Во времена запоев дядя начинал проявлять исключительную заботливость относительно школьных дел племянника.
Пьяный, растерзанный, он приходил в школу, вызывал директора, преподавателей и начинал с ними разговаривать про своего питомца.
— Дорогие товарищи, дорогие товарищи! — восклицал он. — Ну вы поймите: ни отца (здесь он пригибал один палец), ни матери (пригибал другой). Один только я (при этом он ударял себя в грудь), один только я отвечаю за его интеллект!..
— Ну, а мы: учителя, школа? — возразил ему однажды директор.
— Мы разве за его интеллект не отвечаем?
На это дядя Миши Бутылкина ничего вразумительного ответить не смог, а только, склонив голову на бок, долго смеялся мелким, заливистым смехом, хитро подмигивал и грозил указательным пальцем.
— Ко-о-варный вопрос, знаете ли!.. Ко-о-варный вопрос! — бессмысленно повторял он.
Дома он требовал у племянника тетради, свидетельство с отметками и, когда находил плохие — а таких было немало,— то бранился и норовил побить.
Однажды ему вдруг взбрело в голову, что его слабоуспевающего питомца ожидает в жизни неминуемая гибель, если тот не выучится играть на флейте.

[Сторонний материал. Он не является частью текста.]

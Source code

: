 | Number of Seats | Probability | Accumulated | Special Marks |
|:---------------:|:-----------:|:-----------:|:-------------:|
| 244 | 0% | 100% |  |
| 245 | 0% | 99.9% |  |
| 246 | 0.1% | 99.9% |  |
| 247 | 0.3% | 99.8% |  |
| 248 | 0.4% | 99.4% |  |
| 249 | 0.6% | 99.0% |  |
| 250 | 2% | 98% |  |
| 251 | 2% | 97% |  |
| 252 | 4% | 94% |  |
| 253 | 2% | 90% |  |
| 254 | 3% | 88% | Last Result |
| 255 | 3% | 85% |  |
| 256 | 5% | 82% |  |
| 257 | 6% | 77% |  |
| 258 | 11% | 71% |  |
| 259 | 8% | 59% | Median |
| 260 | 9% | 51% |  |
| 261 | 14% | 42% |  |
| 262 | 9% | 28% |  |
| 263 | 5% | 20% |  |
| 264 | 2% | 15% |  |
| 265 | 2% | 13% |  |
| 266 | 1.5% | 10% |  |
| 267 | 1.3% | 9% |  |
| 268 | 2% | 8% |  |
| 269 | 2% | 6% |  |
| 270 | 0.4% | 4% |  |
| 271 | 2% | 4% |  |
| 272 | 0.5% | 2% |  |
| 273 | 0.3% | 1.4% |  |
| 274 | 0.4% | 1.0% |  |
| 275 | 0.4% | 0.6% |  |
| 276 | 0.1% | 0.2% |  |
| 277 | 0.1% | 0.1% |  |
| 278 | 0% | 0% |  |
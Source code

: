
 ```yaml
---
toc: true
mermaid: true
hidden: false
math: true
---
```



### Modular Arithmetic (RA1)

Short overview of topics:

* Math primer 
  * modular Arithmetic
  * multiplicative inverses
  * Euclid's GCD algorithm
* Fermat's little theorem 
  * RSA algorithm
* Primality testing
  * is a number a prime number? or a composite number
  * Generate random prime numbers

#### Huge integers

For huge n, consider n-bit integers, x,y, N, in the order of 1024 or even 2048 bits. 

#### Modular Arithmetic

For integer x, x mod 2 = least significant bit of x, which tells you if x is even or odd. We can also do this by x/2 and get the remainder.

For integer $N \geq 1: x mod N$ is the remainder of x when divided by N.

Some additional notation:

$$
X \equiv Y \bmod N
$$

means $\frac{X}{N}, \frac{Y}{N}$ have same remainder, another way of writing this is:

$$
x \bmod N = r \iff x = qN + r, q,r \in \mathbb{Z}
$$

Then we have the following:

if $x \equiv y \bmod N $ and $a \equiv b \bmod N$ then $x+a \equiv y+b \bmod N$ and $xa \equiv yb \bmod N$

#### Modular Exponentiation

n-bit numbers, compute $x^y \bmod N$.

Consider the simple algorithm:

— Слушай, Мишук, — сказал он, — ведь вот голова-то у тебя того... туговата малость, зато грудь — просто мехи кузнечные. Тебе флейта
— в самый раз. Выучись, брат, а то пропадешь без куска хлеба. Я тебе говорю!
Миша стал отказываться. Он говорил, что ребята просмеют его, если узнают, что он учится играть на флейте, ссылался на то, что у него нет слуха, — все напрасно: дядюшка был неумолим.

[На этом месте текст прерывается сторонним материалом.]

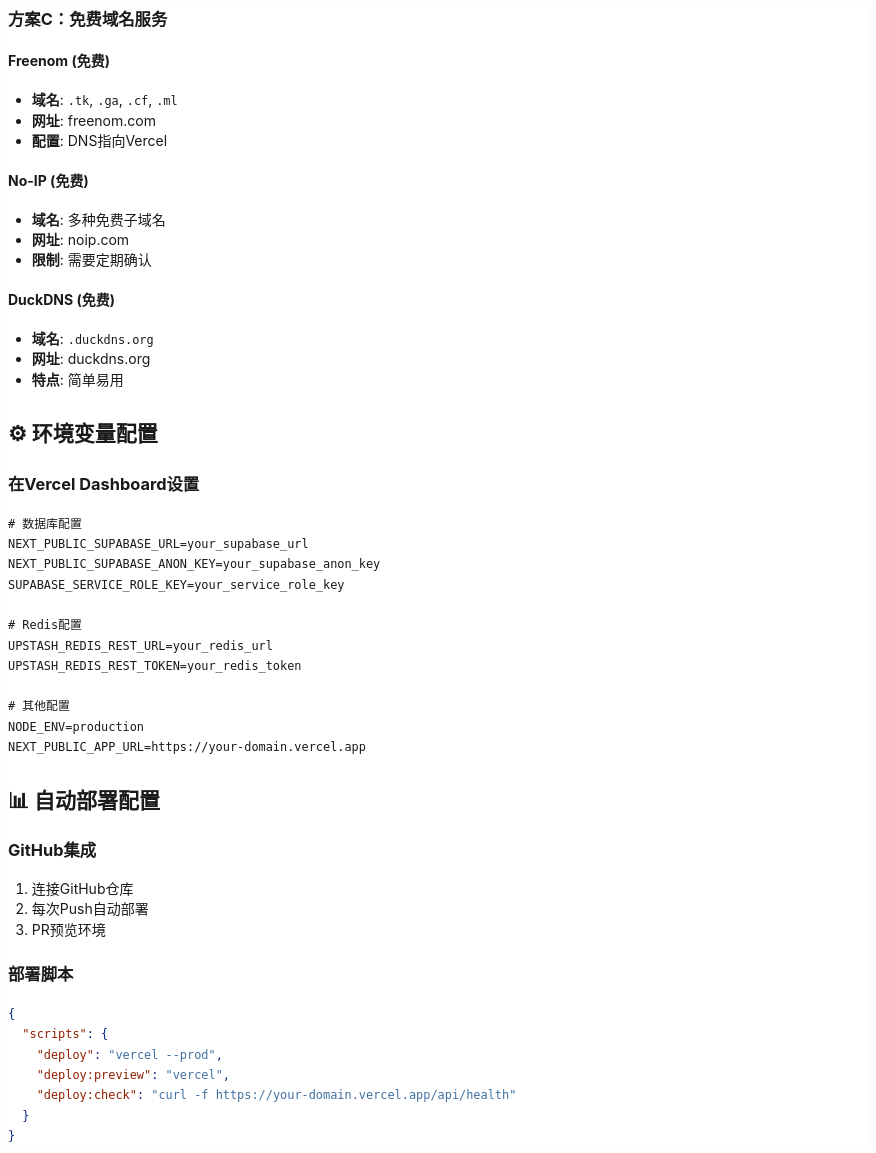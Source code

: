 ### 方案C：免费域名服务
#### Freenom (免费)
- **域名**: `.tk`, `.ga`, `.cf`, `.ml`
- **网址**: freenom.com
- **配置**: DNS指向Vercel

#### No-IP (免费)
- **域名**: 多种免费子域名
- **网址**: noip.com
- **限制**: 需要定期确认

#### DuckDNS (免费)
- **域名**: `.duckdns.org`
- **网址**: duckdns.org
- **特点**: 简单易用

## ⚙️ 环境变量配置

### 在Vercel Dashboard设置
```env
# 数据库配置
NEXT_PUBLIC_SUPABASE_URL=your_supabase_url
NEXT_PUBLIC_SUPABASE_ANON_KEY=your_supabase_anon_key
SUPABASE_SERVICE_ROLE_KEY=your_service_role_key

# Redis配置
UPSTASH_REDIS_REST_URL=your_redis_url
UPSTASH_REDIS_REST_TOKEN=your_redis_token

# 其他配置
NODE_ENV=production
NEXT_PUBLIC_APP_URL=https://your-domain.vercel.app
```

## 📊 自动部署配置

### GitHub集成
1. 连接GitHub仓库
2. 每次Push自动部署
3. PR预览环境

### 部署脚本
```json
{
  "scripts": {
    "deploy": "vercel --prod",
    "deploy:preview": "vercel",
    "deploy:check": "curl -f https://your-domain.vercel.app/api/health"
  }
}
```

Состоялось даже несколько уроков. Потом дядя охладел к занятиям и оставил Мишу в покое.
С Колей Ершовым Бутылкин подружился впервые еще два года тому назад. Но их дружба стала навеки нерушимой весной прошлого года и вот после каких событий.
Однажды Бутылкин был у Ершова. Он уже собрался уходить домой, но в коридоре, как водится, задержался. Они стояли и разговаривали. Бутылкин был в шинели и в сапогах. В это время вернулся с работы колин отец. Он слегка покосился на посетителя, однако ничего не сказал и прошел в кабинет.

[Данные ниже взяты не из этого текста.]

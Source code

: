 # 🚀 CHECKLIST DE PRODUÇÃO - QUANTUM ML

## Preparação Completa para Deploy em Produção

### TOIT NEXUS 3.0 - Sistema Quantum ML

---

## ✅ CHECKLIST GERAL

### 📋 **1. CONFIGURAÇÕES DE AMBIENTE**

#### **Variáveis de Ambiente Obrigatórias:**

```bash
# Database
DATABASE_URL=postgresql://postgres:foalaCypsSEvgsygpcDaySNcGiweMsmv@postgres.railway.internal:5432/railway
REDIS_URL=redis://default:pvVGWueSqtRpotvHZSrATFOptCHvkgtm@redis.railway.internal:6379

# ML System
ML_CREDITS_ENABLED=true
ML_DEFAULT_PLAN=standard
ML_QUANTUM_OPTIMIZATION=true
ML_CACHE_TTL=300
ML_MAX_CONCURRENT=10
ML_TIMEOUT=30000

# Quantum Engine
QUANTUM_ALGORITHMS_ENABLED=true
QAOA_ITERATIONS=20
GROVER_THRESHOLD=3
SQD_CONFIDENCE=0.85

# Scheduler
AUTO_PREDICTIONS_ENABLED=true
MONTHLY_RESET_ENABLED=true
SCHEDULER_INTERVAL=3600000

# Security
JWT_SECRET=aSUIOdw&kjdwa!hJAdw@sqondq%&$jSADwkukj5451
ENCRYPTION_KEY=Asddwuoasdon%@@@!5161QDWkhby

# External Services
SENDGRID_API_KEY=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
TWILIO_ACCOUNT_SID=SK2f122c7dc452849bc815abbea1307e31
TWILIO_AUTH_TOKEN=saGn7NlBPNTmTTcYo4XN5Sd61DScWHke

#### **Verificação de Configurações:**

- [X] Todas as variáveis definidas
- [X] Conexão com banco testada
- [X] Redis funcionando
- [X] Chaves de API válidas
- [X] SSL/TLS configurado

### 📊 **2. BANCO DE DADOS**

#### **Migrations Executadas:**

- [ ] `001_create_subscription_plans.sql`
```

Когда Бутылкин ушел, отец спросил Колю:
— Что это к тебе за военный ходит?
— Военный? — удивился Коля. — Да это Мишка Бутылкин, товарищ мой.
Отец изумился.
— Ну и гигант! — сказал он. — Прямо- таки геркулес! Да сколько же ему лет? Переросток, наверное?
— Четырнадцать,— отвечал Коля. — Он у нас в школе самый сильный. Даже преподавателя физкультуры на вальке перетягивает.
— И учится ничего? — спросил отец.
Коля покачал головой.
— Нет, по математике совсем плохо. Придется на второй год оставаться, а он не хочет. «Мне, — говорит, — и так стыдно: всех в школе выше. А если еще на второй год остаться, тогда что же будет?» Хочет совсем школу бросать... Правда, ему и учиться-то прямо невозможно, — заметил Коля и затем, отвечая на расспросы отца, рассказал и про дядю Бутылкина и про то, как трудно его товарищу готовить уроки дома.
— А что же вы-то смотрите?.. Хороши приятели! — возмутился отец Ершова.
— А что же мы?.. — растерянно возразил Коля.
— Как «что»?! Ну, устройте его так, чтобы было, где готовить уроки. Хотя бы ты, у тебя отдельная комната. Он где живет?
— Да здесь же, на Большой Грузинской, квартала два отсюда.
— Ну, так вот...
— Папа, ведь и верно! — вскричал, обрадовавшись, Ершов. — Ты это серьезно говоришь: можно?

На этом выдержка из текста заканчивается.